This week, Project Syndicate catches up with Lee Jong-Wha, a former chief economist at the Asian Development Bank, a former senior economic adviser to the South Korean president, and a professor of economics at Korea University.
Project Syndicate: You’ve called for the G20 to lead a coordinated response – including fiscal, financial, and trade measures – to the COVID-19 crisis. What principles or policies should form the “the pillars of economic-policy coordination”? If the United States and China refuse to abandon their “utterly counter-productive blame game,” can the rest of the world step in to offset the damage?
Lee Jong-Wha: International coordination can play an important role in limiting a negative shock’s cross-border spillovers and restoring confidence. Hasty measures taken by individual countries are often ineffective and sometimes even counter-productive. By undermining trade and disrupting financial flows, they can exacerbate emerging and developing economies’ plight. One key focus of policy coordination should thus be to keep goods, services, and capital flowing smoothly.
In the wake of the 2008 global financial crisis, I attended many G20-related meetings, including as a G20 Sherpa. I saw firsthand how effective the body was in facilitating cooperation – and how effective that cooperation was in shoring up the global economy. That is why I believe that the G20 should again serve as a platform for planning and implementing a coordinated crisis response.
Tensions between the US and China – which the COVID-19 crisis has unfortunately intensified – threaten to impede progress. Now is the time for the world’s two largest economies to show joint leadership, not to point fingers at each other. The rest of the world – especially the European Union, Japan, and middle powers – should be encouraging them to do just that. At the same time, the other major economies, with the support of the international institutions, should be hedging their bets by pursuing their own (coordinated) measures to stimulate the world economy.
PS: Last November, you noted that “key sources of popular frustration” in Hong Kong, such as soaring property prices, resemble those that have fueled Latin American political crises. Ensuring sound policymaking, you argued, demands accountability, underpinned by strong institutions (including an independent judiciary), free and independent media, and a vibrant civil society. What, then, does China’s proposed new security law for Hong Kong, which effectively erases the territory’s autonomy, mean for the city’s economic prospects?
LJW: When Hong Kong and the other East Asian economies first achieved rapid growth and industrialization, they avoided many of the missteps made by Latin American economies, thanks to well-functioning markets and carefully designed economic policies.

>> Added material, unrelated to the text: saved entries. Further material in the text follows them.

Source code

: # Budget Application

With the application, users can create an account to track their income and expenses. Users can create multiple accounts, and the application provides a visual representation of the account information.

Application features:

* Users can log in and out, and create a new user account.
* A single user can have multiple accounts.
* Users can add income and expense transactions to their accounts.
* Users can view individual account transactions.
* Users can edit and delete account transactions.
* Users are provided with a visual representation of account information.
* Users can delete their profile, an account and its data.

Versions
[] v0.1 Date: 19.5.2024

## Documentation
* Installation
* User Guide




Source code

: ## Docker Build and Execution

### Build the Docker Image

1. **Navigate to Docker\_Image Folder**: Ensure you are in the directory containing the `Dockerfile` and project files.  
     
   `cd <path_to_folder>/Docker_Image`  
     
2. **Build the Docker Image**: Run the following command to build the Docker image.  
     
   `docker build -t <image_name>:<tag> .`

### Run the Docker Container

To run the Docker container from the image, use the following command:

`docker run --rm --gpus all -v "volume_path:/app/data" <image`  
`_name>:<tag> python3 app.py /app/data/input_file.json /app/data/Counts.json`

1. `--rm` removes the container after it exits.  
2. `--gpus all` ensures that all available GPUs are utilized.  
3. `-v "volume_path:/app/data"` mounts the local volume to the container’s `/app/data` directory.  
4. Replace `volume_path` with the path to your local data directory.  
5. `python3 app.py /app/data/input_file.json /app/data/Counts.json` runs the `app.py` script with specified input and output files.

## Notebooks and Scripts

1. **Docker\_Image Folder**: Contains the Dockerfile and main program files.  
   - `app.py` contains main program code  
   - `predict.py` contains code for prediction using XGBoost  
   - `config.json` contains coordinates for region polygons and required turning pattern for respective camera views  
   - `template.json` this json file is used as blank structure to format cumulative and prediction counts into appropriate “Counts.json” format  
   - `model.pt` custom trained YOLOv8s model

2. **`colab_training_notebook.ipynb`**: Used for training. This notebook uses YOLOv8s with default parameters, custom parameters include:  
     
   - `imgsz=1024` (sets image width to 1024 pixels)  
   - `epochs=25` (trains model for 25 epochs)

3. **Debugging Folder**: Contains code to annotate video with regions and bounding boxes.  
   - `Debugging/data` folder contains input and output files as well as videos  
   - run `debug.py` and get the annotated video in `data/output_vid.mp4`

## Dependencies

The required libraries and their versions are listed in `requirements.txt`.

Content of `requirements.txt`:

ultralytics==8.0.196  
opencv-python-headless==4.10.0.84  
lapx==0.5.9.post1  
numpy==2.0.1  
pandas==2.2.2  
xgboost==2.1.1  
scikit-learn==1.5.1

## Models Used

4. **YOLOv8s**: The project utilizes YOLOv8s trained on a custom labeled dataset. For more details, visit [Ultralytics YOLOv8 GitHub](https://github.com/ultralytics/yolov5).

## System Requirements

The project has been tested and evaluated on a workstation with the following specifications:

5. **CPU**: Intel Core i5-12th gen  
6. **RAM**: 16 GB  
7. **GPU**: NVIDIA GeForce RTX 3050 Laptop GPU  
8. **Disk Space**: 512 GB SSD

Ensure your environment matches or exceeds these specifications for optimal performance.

But, in recent decades, these economies have also confronted rising income inequality and an inadequate government response – two sources of intense frustration.
This is certainly the case in Hong Kong, which is now plagued by economic stagnation, high property prices, and social polarization. Attempts by the Communist Party of China to undermine the city’s liberal democracy – which have culminated in the new security law – have compounded these problems.
If Hong Kong is to remain a dynamic economy and a global financial hub, it needs to be allowed to retain its economic freedom, uphold good governance, and cultivate inclusive institutions. This is in China’s economic interest, as much as it is in Hong Kong’s.
PS: In your latest PS commentary, you note that South Korea will need to go beyond stimulus to ensure economic growth and prosperity. Among other things, you argue, the government must “create a more supportive environment for high-value-added services industries” and “improve conditions for private investment and research and development.” But can countries really pursue such policies at a time when the pandemic has generated so much uncertainty about economic fundamentals?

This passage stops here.